This Premium Q&A, reviewed and published, features a real conversation between an iCliniq user and a physician.

Patient's Query

Hi doctor,

I want a second opinion and clarification on what to do with abnormal laboratory reports. I had a routine annual health check-up. Unfortunately, this lab panel included a CA19-9. However, my CA19-9 was noted to be a little high.

This past month, I had other laboratory tests, including CBC, chemistry panel, glucose, TSH, CEA, C-reactive protein, sedimentation rate, liver function tests (including bilirubin), amylase, and lipase. I also had an MRI of the abdomen, a CT of the pelvis, and even an MRCP, and all were normal.

I repeated an MRI of the abdomen yesterday, and it was again normal. Furthermore, I ended up getting a Cologuard colon cancer test and something called a Galleri Cancer Blood test (which tests DNA fragments for 50 cancers), and they both came back normal.

I also had a home H. pylori test kit, which was normal. My doctor thinks I should follow the CA19-9 level in three to four months. What should I do? I am only on Norvasc 5 mg for hypertension and Melatonin for sleep. There is no significant past medical history. My vital signs are all normal.

Thanks.

Answered by Dr. Ajeet Kumar

Hi,

Welcome to icliniq.com.

I understand your concern.

I understand you are very concerned about the elevated levels of CA 19-9. Please note that cancer antigen 19-9 (CA 19-9, also known as carbohydrate antigen 19-9) is a tumor-associated mucin glycoprotein antigen related to the Lewis blood group protein.

This antigen is present in epithelial tissues of the pancreas, biliary ductular cells, stomach, gallbladder, colon and endometrium, salivary glands, and prostate, meaning that this can increase above its reference level if the above tissues are disrupted or damaged. Since you had dental procedures, salivary glands are usually disrupted, which can explain your raised levels of CA19-9.

Also, the literature says that CA19-9 is neither a sensitive nor a specific marker for pancreatic cancer nor a particular marker for other malignancies. This antigen is more helpful in follow-up with patients post-surgery among subjects who already have proven cancers.

Since your radiological cross-sectional imaging studies do not suggest any space-occupying lesion in the pancreas or bile duct system, this rules out the possibility of pancreatic cancers.

So, I mean the same as your first clinician suggests, to follow CA 19-9. Ideally, this should be tested once your dental problem goes away. As for your salivary glands and the area surrounding them, if inflamed or in recovery, this antigen may come up.

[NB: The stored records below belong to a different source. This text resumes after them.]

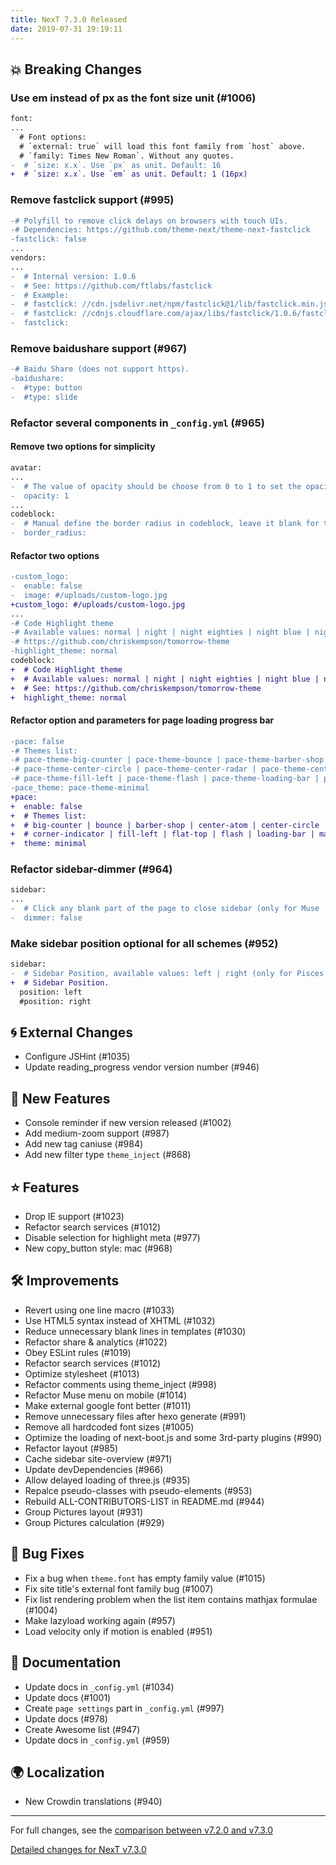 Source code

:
 ```yaml
---
title: NexT 7.3.0 Released
date: 2019-07-31 19:19:11
---
```


## 💥 Breaking Changes

### Use em instead of px as the font size unit (#1006)

```diff
font:
...
  # Font options:
  # `external: true` will load this font family from `host` above.
  # `family: Times New Roman`. Without any quotes.
-  # `size: x.x`. Use `px` as unit. Default: 16
+  # `size: x.x`. Use `em` as unit. Default: 1 (16px)
```

### Remove fastclick support (#995)

```diff
-# Polyfill to remove click delays on browsers with touch UIs.
-# Dependencies: https://github.com/theme-next/theme-next-fastclick
-fastclick: false
...
vendors:
...
-  # Internal version: 1.0.6
-  # See: https://github.com/ftlabs/fastclick
-  # Example:
-  # fastclick: //cdn.jsdelivr.net/npm/fastclick@1/lib/fastclick.min.js
-  # fastclick: //cdnjs.cloudflare.com/ajax/libs/fastclick/1.0.6/fastclick.min.js
-  fastclick:
```

### Remove baidushare support (#967)

```diff
-# Baidu Share (does not support https).
-baidushare:
-  #type: button
-  #type: slide
```

### Refactor several components in `_config.yml` (#965)

#### Remove two options for simplicity

```diff
avatar:
...
-  # The value of opacity should be choose from 0 to 1 to set the opacity of the avatar.
-  opacity: 1
...
codeblock:
-  # Manual define the border radius in codeblock, leave it blank for the default value: 1
-  border_radius:
```

#### Refactor two options

```diff
-custom_logo:
-  enable: false
-  image: #/uploads/custom-logo.jpg
+custom_logo: #/uploads/custom-logo.jpg
...
-# Code Highlight theme
-# Available values: normal | night | night eighties | night blue | night bright
-# https://github.com/chriskempson/tomorrow-theme
-highlight_theme: normal
codeblock:
+  # Code Highlight theme
+  # Available values: normal | night | night eighties | night blue | night bright
+  # See: https://github.com/chriskempson/tomorrow-theme
+  highlight_theme: normal
```

#### Refactor option and parameters for page loading progress bar 

```diff
-pace: false
-# Themes list:
-# pace-theme-big-counter | pace-theme-bounce | pace-theme-barber-shop | pace-theme-center-atom
-# pace-theme-center-circle | pace-theme-center-radar | pace-theme-center-simple | pace-theme-corner-indicator
-# pace-theme-fill-left | pace-theme-flash | pace-theme-loading-bar | pace-theme-mac-osx | pace-theme-minimal
-pace_theme: pace-theme-minimal
+pace:
+  enable: false
+  # Themes list:
+  # big-counter | bounce | barber-shop | center-atom | center-circle | center-radar | center-simple
+  # corner-indicator | fill-left | flat-top | flash | loading-bar | mac-osx | material | minimal
+  theme: minimal
```

### Refactor sidebar-dimmer (#964)

```diff
sidebar:
...
-  # Click any blank part of the page to close sidebar (only for Muse | Mist).
-  dimmer: false
```

### Make sidebar position optional for all schemes (#952)

```diff
sidebar:
-  # Sidebar Position, available values: left | right (only for Pisces | Gemini).
+  # Sidebar Position.
  position: left
  #position: right
```

## 🌀 External Changes

- Configure JSHint (#1035)
- Update reading_progress vendor version number (#946)

## 🌟 New Features

- Console reminder if new version released (#1002)
- Add medium-zoom support (#987)
- Add new tag caniuse (#984)
- Add new filter type `theme_inject` (#868)

## ⭐ Features

- Drop IE support (#1023)
- Refactor search services (#1012)
- Disable selection for highlight meta (#977)
- New copy_button style: mac (#968)

## 🛠 Improvements

- Revert using one line macro (#1033)
- Use HTML5 syntax instead of XHTML (#1032)
- Reduce unnecessary blank lines in templates (#1030)
- Refactor share & analytics (#1022)
- Obey ESLint rules (#1019)
- Refactor search services (#1012)
- Optimize stylesheet (#1013)
- Refactor comments using theme_inject (#998)
- Refactor Muse menu on mobile (#1014)
- Make external google font better (#1011)
- Remove unnecessary files after hexo generate (#991)
- Remove all hardcoded font sizes (#1005)
- Optimize the loading of next-boot.js and some 3rd-party plugins (#990)
- Refactor layout (#985)
- Cache sidebar site-overview (#971)
- Update devDependencies (#966)
- Allow delayed loading of three.js (#935)
- Repalce pseudo-classes with pseudo-elements (#953)
- Rebuild ALL-CONTRIBUTORS-LIST in README.md (#944)
- Group Pictures layout (#931)
- Group Pictures calculation (#929)

## 🐞 Bug Fixes

- Fix a bug when `theme.font` has empty family value (#1015)
- Fix site title's external font family bug (#1007)
- Fix list rendering problem when the list item contains mathjax formulae (#1004)
- Make lazyload working again (#957)
- Load velocity only if motion is enabled (#951)

## 📖 Documentation

- Update docs in `_config.yml` (#1034)
- Update docs (#1001)
- Create `page settings` part in `_config.yml` (#997)
- Update docs (#978)
- Create Awesome list (#947)
- Update docs in `_config.yml` (#959)

## 🌍 Localization

- New Crowdin translations (#940)

***

For full changes, see the [comparison between v7.2.0 and v7.3.0](https://github.com/theme-next/hexo-theme-next/compare/v7.2.0...v7.3.0)


[Detailed changes for NexT v7.3.0](https://github.com/theme-next/hexo-theme-next/releases/tag/v7.3.0)
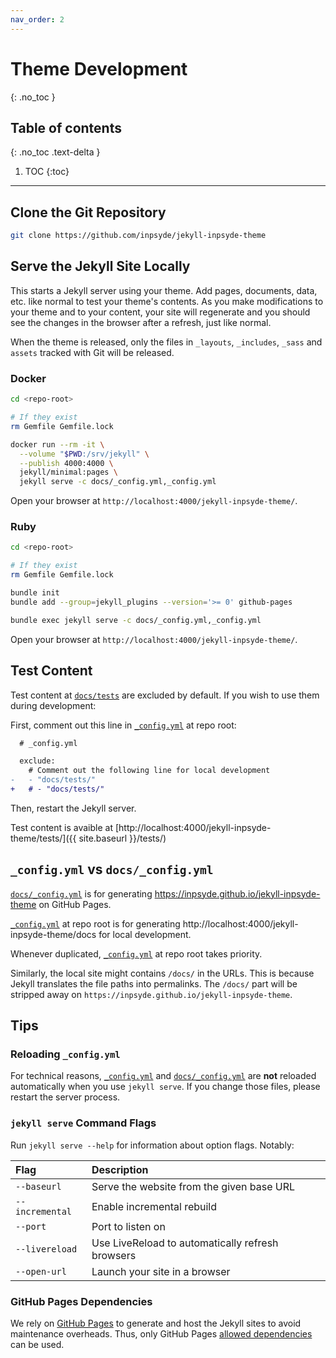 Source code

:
 ```yaml
---
nav_order: 2
---
```

# Theme Development
{: .no_toc }
## Table of contents
{: .no_toc .text-delta }
1. TOC
{:toc}
---

## Clone the Git Repository

```bash
git clone https://github.com/inpsyde/jekyll-inpsyde-theme
```

## Serve the Jekyll Site Locally

This starts a Jekyll server using your theme. Add pages, documents, data, etc. like normal to test your theme's contents. As you make modifications to your theme and to your content, your site will regenerate and you should see the changes in the browser after a refresh, just like normal.

When the theme is released, only the files in `_layouts`, `_includes`, `_sass` and `assets` tracked with Git will be released.

### Docker

```bash
cd <repo-root>

# If they exist
rm Gemfile Gemfile.lock

docker run --rm -it \
  --volume "$PWD:/srv/jekyll" \
  --publish 4000:4000 \
  jekyll/minimal:pages \
  jekyll serve -c docs/_config.yml,_config.yml
```

Open your browser at `http://localhost:4000/jekyll-inpsyde-theme/`.

### Ruby

```bash
cd <repo-root>

# If they exist
rm Gemfile Gemfile.lock

bundle init
bundle add --group=jekyll_plugins --version='>= 0' github-pages

bundle exec jekyll serve -c docs/_config.yml,_config.yml
```

Open your browser at `http://localhost:4000/jekyll-inpsyde-theme/`.

## Test Content

Test content at [`docs/tests`](https://github.com/inpsyde/jekyll-inpsyde-theme/tree/master/docs/tests) are excluded by default. If you wish to use them during development:

First, comment out this line in [`_config.yml`](https://github.com/inpsyde/jekyll-inpsyde-theme/blob/master/_config.yml) at repo root:

```diff
  # _config.yml

  exclude:
    # Comment out the following line for local development
-   - "docs/tests/"
+   # - "docs/tests/"
```

Then, restart the Jekyll server.

Test content is avaible at [http://localhost:4000/jekyll-inpsyde-theme/tests/]({{ site.baseurl }}/tests/)

## `_config.yml` vs `docs/_config.yml`

[`docs/_config.yml`](https://github.com/inpsyde/jekyll-inpsyde-theme/blob/master/docs/_config.yml) is for generating https://inpsyde.github.io/jekyll-inpsyde-theme on GitHub Pages.

[`_config.yml`](https://github.com/inpsyde/jekyll-inpsyde-theme/blob/master/_config.yml) at repo root is for generating http://localhost:4000/jekyll-inpsyde-theme/docs for local development.

Whenever duplicated, [`_config.yml`](https://github.com/inpsyde/jekyll-inpsyde-theme/blob/master/_config.yml) at repo root takes priority.

Similarly, the local site might contains `/docs/` in the URLs. This is because Jekyll translates the file paths into permalinks. The `/docs/` part will be stripped away on `https://inpsyde.github.io/jekyll-inpsyde-theme`.

## Tips

### Reloading `_config.yml`

For technical reasons, [`_config.yml`](https://github.com/inpsyde/jekyll-inpsyde-theme/blob/master/_config.yml) and [`docs/_config.yml`](https://github.com/inpsyde/jekyll-inpsyde-theme/blob/master/docs/_config.yml) are **not** reloaded automatically when you use `jekyll serve`. If you change those files, please restart the server process.


###  `jekyll serve` Command Flags

Run `jekyll serve --help` for information about option flags. Notably:

| Flag            | Description                                       |
|:--------------- |:--------------------------------------------------|
| `--baseurl`     | Serve the website from the given base URL         |
| `--incremental` | Enable incremental rebuild                        |
| `--port`        | Port to listen on                                 |
| `--livereload`  | Use LiveReload to automatically refresh browsers  |
| `--open-url`    | Launch your site in a browser                     |

### GitHub Pages Dependencies

We rely on [GitHub Pages](https://docs.github.com/en/pages) to generate and host the Jekyll sites to avoid maintenance overheads. Thus, only GitHub Pages [allowed dependencies](https://pages.github.com/versions/) can be used.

Finally, I suggest you ignore these values. Tumor markers like this are always relevant in a clinical context, and in your context, given all other testing is negative, it does not suggest pancreatic cancer.

I hope this information will help you.

Patient's Query

Hi doctor,

Thank you for the reply.

Coincidentally, my CA19-9 would go up three times in two days. But it is almost seven weeks since then, and my CA19-9 is still elevated. I do not have any dental issues or infections now, so this persistent elevation is odd. Would my salivary glands not have healed by now?

Sometimes, I get a brief intermittent discomfort in the right upper abdomen. I know my liver, gallbladder, and kidneys are fine, but I was thinking that I could have a small stomach ulcer. I am considering taking some Zantac or Prilosec as a stomach acid reducer. I did a home H. pylori test, and it was negative. Could this help bring down a CA19-9 level?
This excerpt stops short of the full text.